Il y a un autre enseignement d’Oskar Freysinger. Celui-là il est involontaire. Il faut dire que même Freysinger n’imaginait pas le ras de marée auquel donnerait lieu sa votation, et les 57, 5 % d’électeurs suisses votant contre les Minarets. Le résultat du referendum suisse concerne au plus haut point la vie politique française. Il nous montre la méfiance de plus en plus librement affichée de la classe médiatique pour la démocratie. Prenez Renaud Dély, journaliste à Marianne, grand donneur de leçon sur tous les plateaux télé. Cette fois, dans Marianne, c’est à la démocratie qu’il s’en prend. Jugez plutôt :

 

« Cette votation suisse souligne les limites mêmes de l’’arme référendaire. Elle n’est ni bonne ni mauvaise en soi. Il s’agit d’un outil démocratique à manier avec une extrême précaution.

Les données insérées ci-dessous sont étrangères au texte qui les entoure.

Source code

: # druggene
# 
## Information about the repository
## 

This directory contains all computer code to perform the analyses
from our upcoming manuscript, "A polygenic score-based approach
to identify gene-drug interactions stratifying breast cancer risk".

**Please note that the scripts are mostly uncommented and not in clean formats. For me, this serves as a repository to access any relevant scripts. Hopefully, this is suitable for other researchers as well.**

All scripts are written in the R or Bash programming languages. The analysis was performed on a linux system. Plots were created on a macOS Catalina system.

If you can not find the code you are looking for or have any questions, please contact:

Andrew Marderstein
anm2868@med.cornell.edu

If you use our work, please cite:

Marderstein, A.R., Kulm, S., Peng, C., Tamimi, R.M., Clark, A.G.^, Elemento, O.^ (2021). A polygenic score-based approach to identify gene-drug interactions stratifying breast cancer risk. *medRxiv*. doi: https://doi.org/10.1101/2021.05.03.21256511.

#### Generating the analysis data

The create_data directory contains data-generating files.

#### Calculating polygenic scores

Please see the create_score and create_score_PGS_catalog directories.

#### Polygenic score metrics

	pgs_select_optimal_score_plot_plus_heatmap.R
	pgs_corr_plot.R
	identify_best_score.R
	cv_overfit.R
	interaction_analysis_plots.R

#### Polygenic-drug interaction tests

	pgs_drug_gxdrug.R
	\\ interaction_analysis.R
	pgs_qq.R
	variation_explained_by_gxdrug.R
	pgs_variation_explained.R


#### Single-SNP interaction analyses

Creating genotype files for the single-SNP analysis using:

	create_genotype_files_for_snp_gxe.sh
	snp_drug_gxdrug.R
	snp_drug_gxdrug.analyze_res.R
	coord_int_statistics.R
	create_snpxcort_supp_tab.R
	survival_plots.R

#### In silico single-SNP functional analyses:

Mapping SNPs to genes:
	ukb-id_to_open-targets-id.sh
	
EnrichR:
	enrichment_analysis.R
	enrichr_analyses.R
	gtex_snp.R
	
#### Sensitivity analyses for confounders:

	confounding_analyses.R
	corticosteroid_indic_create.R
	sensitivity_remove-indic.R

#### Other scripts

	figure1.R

L’identité de ceux qui y recourent (sic), le sujet de la consultation (re-sic) et la manière même dont la question est posée, tous ces ingrédients doivent être étroitement contrôlés pour que le referendum d’initiative populaire éveille les consciences plutôt que les plonge dans les ténèbres de l’obscurantisme. Sauf à verser dans une démagogie infantilisante, l’exercice démocratique ne consiste pas à voter sur tout et n’importe comment » (Marianne du 5 décembre)

 

Nous ne sommes plus en démocratie (ce gouvernement de la majorité des citoyens). Nous ne sommes plus en république (ce gouvernement de l’unanimité présumé des citoyens : cette unanimité personne n’y croit plus). Nous sommes en oligarchie et il est urgent de contrôler l’usage de la démocratie, pour que les gens ne votent pas « n’importe comment », mais votent dans le sens qu’on attend d’eux. L’Union européenne a compris le système : si les gens votent « mal », on les fait revoter jusqu’à ce que le résultat escompté sorte des urnes. Dans le cas de la Suisse (qui rappelons le ne fait pas partie de l’UE et peut encore se permettre ce genre de liberté, raison pour laquelle sans doute on s’en prend à ses banques plus qu’à n’importe quel autre paradis fiscal), le résultat de la votation populaire est tellement sacré qu’il fait immédiatement partie de la constitution.

 

On notera le niveau intellectuel de cette petite coterie mondialisé qui normalise le vote des citoyens et ne supporte pas que l’on vote « n’importe comment ». Renaud Dély n’hésite pas à utiliser une phraséologie complètement obsolète mais toujours diabolisante, en évoquant, à propos de ceux qui votent « mal », « les ténèbres de l’obscurantisme ». il suffit de voir et d’entendre Oskar Freysinger pour s’apercevoir que les ténèbres de l’obscurantisme, son charisme personnel les transperce immédiatement.

 

Depuis la révision du 21 jullet 2008, nous possédons constitutionnellement le pouvoir d’exprimer nos intentions par referendum. En Suisse, il suffit de réunir 110 000 signatures. En France, il faut avoir regroupé 10 % des électeurs inscrit avant de pouvoir penser créer un débat autour d’un référendum . Autant dire que Renaud Dély n’a pas trop de soucis à se faire et que la démocratie en France, la vraie, la démocratie directe, ce n’est pas pour demain.